100 years ago: City takes steps to greet Kansas-Nebraska fans

From the Lawrence Daily Journal-World for Nov. 3, 1915:

  • “Lawrence is soon to be host to a big crowd of football enthusiasts, and the Merchants association is taking steps now to see that the town is properly decorated for the occasion, the Kansas-Nebraska game…. The Merchants association will cooperate with the University authorities in seeing that all the streets which will be traversed by the football crowd will have plenty of the colors of the two schools swinging to the breeze.”

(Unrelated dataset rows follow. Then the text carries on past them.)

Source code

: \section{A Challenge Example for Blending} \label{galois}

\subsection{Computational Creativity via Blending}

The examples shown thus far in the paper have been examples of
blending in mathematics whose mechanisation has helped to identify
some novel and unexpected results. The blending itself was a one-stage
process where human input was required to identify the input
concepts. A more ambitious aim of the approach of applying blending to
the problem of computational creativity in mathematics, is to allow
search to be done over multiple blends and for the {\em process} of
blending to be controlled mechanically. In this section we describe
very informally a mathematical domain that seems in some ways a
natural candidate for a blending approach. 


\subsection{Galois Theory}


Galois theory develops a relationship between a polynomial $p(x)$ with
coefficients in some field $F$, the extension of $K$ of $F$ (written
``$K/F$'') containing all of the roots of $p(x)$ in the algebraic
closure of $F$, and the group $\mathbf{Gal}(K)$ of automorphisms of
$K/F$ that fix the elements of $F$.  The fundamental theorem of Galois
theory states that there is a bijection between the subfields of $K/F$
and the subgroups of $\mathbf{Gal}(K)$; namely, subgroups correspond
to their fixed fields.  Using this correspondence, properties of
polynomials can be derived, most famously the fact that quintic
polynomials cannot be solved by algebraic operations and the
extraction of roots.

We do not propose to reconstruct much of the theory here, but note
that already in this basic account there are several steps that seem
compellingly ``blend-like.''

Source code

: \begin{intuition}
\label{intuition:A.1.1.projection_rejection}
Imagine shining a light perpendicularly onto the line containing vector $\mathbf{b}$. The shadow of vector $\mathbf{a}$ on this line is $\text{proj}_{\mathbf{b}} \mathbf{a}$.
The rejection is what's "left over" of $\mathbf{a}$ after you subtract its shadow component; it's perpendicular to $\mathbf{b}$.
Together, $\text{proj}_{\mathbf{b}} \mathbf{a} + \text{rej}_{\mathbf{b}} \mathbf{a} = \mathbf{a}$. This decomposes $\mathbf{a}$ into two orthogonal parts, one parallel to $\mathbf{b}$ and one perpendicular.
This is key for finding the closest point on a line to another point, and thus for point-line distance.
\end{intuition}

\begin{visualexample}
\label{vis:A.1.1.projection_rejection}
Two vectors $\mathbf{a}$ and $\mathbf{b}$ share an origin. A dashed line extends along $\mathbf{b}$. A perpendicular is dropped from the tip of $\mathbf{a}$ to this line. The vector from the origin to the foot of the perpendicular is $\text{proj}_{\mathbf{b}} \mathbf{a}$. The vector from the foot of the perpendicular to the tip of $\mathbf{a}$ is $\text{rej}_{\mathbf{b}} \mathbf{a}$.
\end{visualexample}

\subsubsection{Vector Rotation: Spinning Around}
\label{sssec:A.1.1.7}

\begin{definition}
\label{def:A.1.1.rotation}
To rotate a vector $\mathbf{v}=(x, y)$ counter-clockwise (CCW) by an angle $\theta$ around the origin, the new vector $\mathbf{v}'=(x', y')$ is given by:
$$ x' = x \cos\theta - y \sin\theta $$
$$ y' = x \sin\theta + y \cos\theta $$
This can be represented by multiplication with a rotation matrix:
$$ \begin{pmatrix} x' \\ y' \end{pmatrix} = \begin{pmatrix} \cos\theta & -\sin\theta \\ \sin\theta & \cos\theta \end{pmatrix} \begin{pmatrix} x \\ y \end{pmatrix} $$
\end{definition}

  • “To show the faculty’s attitude toward student spirit, Chancellor Frank Strong of the University this morning granted a two hour rally to be held on Friday morning, November 12, the day before the Nebraska game. Cheerleader Joe Gaitskill will be in charge and the biggest rally ever held at the University will be pulled off, the yell master says…. The action of the chancellor is significant. It is taken by the students as a welcome sign that the faculty and board of administration are as anxious as they are to see the whole school behind the team on the day of the great gridiron struggle with the Cornhuskers, and it is safe to say that the University has awakened to the necessity for concerted effort along all lines if the Jayhawk is to husk Nebraska’s corn this year.”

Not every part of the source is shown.